To entrap the sulfur-containing particles and/or ensure a high surface area material, the fibers may comprise a main fibers surrounded by many smaller attached fibrils. The main fiber generally can have a length in the range of 0.8 mm to 4 mm, and an average diameter between 1 to 20 micrometers. The fibrils typically have a submicrometer diameter.

To enhance the performance, the porous polymeric fiber matrix may comprise two, three, four, or even more different fibers. For example, a nylon fiber may be added for strength and integrity, while fibrillated polyethylene may be added for entrapment of the particulates. If fibrillated and non-fibrillated fibers are used, generally, the weight ratio of fibrillated fibers to non-fibrillated fibers is at least 1:2, 1:1, 2:1, 3:1, 5:1, or even 8:1.

The solid phase extraction media of the present disclosure is prepared in a wetlaid process as will be described below. During processing, the polymeric fibers are dispersed in a dispersing liquid to form a slurry. In one embodiment, the polymeric fibers may comprise additives or polymeric groups to assist in the fiber's dispersion. For example, polyolefins-based fibers may contain groups such as maleic anhydride or succinic anhydride, and during the melt-processing of polyethylene fibers, a suitable surfactant may be added to assist in the dispersion of the polymeric fibers.

Regardless of the type of fiber(s) chosen to make up the pulp, the relative amount of fiber in the resulting solid phase extraction media (when dried) is preferably at least 10%, 12%, 12.5%, 14%, 15%, 18%, 20%, or even 22% by weight; at most 20%, 25%, 27%, 30%, 35%, or even 40% by weight.

A polymeric binder is added to the fibrous pulp to bind the fibers, forming the polymeric fiber matrix. Useful polymeric binders are those materials that are stable and that exhibit little or no interaction (i.e., chemical reaction) with either the fibers of the pulp or the particles entrapped therein. Natural and synthetic polymeric materials, originally in the form of latexes, may be used. Common examples of useful binders include, but are not limited to, natural rubbers, neoprene, styrene-butadiene copolymer, acrylate resins, polyvinyl chloride, and polyvinyl acetate.
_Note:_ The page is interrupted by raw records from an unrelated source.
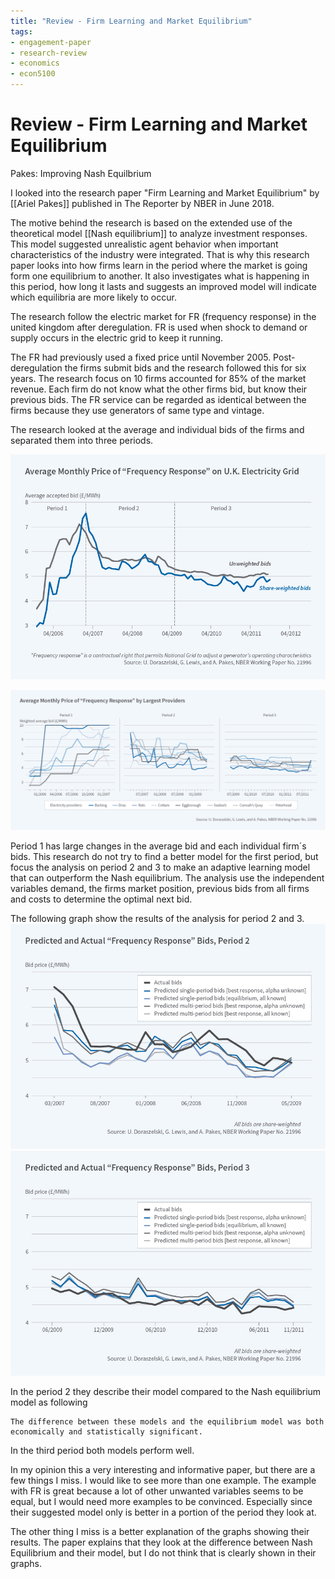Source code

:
 ```yaml
---
title: "Review - Firm Learning and Market Equilibrium"
tags:
- engagement-paper
- research-review
- economics
- econ5100
---
```

# Review - Firm Learning and Market Equilibrium
Pakes: Improving Nash Equilbrium

I looked into the research paper "Firm Learning and Market Equilibrium" by [[Ariel Pakes]] published in The Reporter by NBER in June 2018.

The motive behind the research is based on the extended use of the theoretical model [[Nash equilibrium]] to analyze investment responses. This model suggested unrealistic agent behavior when important characteristics of the industry were integrated. That is why this research paper looks into how firms learn in the period where the market is going form one equilibrium to another. It also investigates what is happening in this period, how long it lasts and suggests an improved model will indicate which equilibria are more likely to occur.

The research follow the electric market for FR (frequency response) in the united kingdom after deregulation. FR is used when shock to demand or supply occurs in the electric grid to keep it running.

The FR had previously used a fixed price until November 2005. Post-deregulation the firms submit bids and the research followed this for six years. The research focus on 10 firms accounted for 85% of the market revenue. Each firm do not know what the other firms bid, but know their previous bids. The FR service can be regarded as identical between the firms because they use generators of same type and vintage.

The research looked at the average and individual bids of the firms and separated them into three periods.

![](attachments/Pasted%20image%2020220907120108.png)

![](attachments/Pasted%20image%2020220907120130.png)

Period 1 has large changes in the average bid and each individual firm´s bids. This research do not try to find a better model for the first period, but focus the analysis on period 2 and 3 to make an adaptive learning model that can outperform the Nash equilibrium. The analysis use the independent variables demand, the firms market position, previous bids from all firms and costs to determine the optimal next bid.

The following graph show the results of the analysis for period 2 and 3.
![](attachments/Pasted%20image%2020220907144407.png)
![](attachments/Pasted%20image%2020220907144413.png)

In the period 2 they describe their model compared to the Nash equilibrium model as following

	The difference between these models and the equilibrium model was both economically and statistically significant.

In the third period both models perform well.

In my opinion this a very interesting and informative paper, but there are a few things I miss. I would like to see more than one example. The example with FR is great because a lot of other unwanted variables seems to be equal, but I would need more examples to be convinced. Especially since their suggested model only is better in a portion of the period they look at.

The other thing I miss is a better explanation of the graphs showing their results. The paper explains that they look at the difference between Nash Equilibrium and their model, but I do not think that is clearly shown in their graphs.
In the present disclosure, particles that remove metals are entrapped in the porous fiber matrix. Particles useful in the present disclosure are those comprising at least one thiol-containing moiety and/or at least one thiourea-containing moiety. These sulfur-containing moieties (i.e., thiol- and thiourea-containing moieties) trap the dissolved metals, removing them from the liquid as it is passed through the solid phase extraction media. The mechanism for entrapment of the metal may be through an ionic interaction or formation of a complex. The complex may be formed through the interaction of a single ligand, or a multidentate interaction such as chelation interaction, involving either a single ligand or multiple ligands on the same or different molecule.
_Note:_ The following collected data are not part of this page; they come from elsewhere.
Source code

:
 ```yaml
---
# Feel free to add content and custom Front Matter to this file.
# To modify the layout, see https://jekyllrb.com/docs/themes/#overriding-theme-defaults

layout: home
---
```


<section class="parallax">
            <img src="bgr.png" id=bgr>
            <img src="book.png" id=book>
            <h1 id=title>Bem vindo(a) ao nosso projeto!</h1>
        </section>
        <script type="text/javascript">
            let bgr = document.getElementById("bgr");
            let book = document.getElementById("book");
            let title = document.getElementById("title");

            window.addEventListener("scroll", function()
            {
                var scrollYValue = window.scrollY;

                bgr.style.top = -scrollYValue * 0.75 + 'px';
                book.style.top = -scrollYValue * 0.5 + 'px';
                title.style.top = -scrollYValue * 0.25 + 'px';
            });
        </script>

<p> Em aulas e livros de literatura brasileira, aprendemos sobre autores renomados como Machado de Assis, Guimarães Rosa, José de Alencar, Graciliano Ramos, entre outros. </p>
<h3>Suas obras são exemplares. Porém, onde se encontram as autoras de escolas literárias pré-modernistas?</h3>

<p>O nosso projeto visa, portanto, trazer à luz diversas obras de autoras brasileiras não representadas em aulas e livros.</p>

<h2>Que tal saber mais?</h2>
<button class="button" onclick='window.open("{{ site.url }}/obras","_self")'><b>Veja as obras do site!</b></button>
In one embodiment, the particles of the present disclose are porous. In one embodiment, the particles of the present disclose are not porous.

In one embodiment, the thiol-containing moiety has the general formula:


—RSH

wherein R is an alkyl, alkenyl, aryl, or alkaryl group, optionally comprising heteroatoms (such as S, Br, Cl, etc.) and/or other functional groups including, for example, ethers, esters, amines, carbonyls, triazine, and combinations thereof.
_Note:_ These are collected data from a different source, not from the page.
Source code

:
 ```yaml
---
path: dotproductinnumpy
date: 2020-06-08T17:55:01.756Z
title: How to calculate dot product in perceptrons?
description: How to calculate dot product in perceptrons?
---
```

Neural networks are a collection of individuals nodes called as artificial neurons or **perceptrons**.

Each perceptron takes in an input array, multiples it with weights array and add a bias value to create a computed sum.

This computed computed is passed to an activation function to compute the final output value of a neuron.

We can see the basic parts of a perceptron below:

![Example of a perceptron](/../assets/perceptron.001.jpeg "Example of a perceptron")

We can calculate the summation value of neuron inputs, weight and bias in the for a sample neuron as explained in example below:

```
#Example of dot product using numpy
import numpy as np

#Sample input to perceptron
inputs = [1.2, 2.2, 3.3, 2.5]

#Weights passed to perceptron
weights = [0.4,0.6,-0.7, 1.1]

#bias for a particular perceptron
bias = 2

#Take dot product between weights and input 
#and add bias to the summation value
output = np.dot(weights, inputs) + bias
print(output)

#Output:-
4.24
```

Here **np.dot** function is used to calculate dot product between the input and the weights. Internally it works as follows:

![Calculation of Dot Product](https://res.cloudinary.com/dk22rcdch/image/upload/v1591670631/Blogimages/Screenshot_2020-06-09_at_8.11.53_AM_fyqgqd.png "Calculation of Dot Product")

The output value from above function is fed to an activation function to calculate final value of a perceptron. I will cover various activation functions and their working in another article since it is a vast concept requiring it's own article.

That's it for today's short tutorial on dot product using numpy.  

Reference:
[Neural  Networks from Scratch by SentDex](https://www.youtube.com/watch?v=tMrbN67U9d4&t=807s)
Exemplary thiol-containing moieties include: —(CH2)nSH; —(CH2)nNH(CH2)nSH; —(CH2)nS(CH2)nSH; —(CH2)nNH(C3N3(SH)m); and —(CH2)nNHC[(CH2)nSH]C═OO; where n, independently is at least 0, 2, 3, 4, 6, or even 8; at most 8, 10, 12, 16 or even 20; m is 1 or 2.

In one embodiment, the thiourea-containing moiety has the general formula:


—R1NHC(═S)NHR2

wherein R1 and R2 may be the same or different and are an alkyl, alkenyl, aryl, or alkaryl group, optionally comprising heteroatoms (such as S, Br, Cl, etc.) and/or other functional groups including, for example, ethers, esters, amines, carbonyls, triazine, and combinations thereof.

An exemplary thiourea-containing moiety includes: —(CH2)nNH C(S)NH(CH2)nCH3where n, independently is at least 0, 2, 3, 4, 6, or even 8; at most 8, 10, 12, 16 or even 20.

Such particles comprising a sulfur-containing moiety are commercially available from, for example, Silicycle Inc., Quebec City, Canada; Steward Inc., Chattanooga, Tenn.; and PhosphonicS Ltd., United Kingdom.

Particles useful in the present disclosure preferably have an average diameter of less than 75, 50, 25, 20, 15 or even 10 μm; more than 2, 5, 10, 15, or even 20 μm. In one embodiment, the effective average diameter of the particles is at least 125 times smaller than the uncalendered thickness of the sheet, preferably at least 175 times smaller than the uncalendered thickness of the sheet, more preferably at least 200 times smaller than the uncalendered thickness of the sheet.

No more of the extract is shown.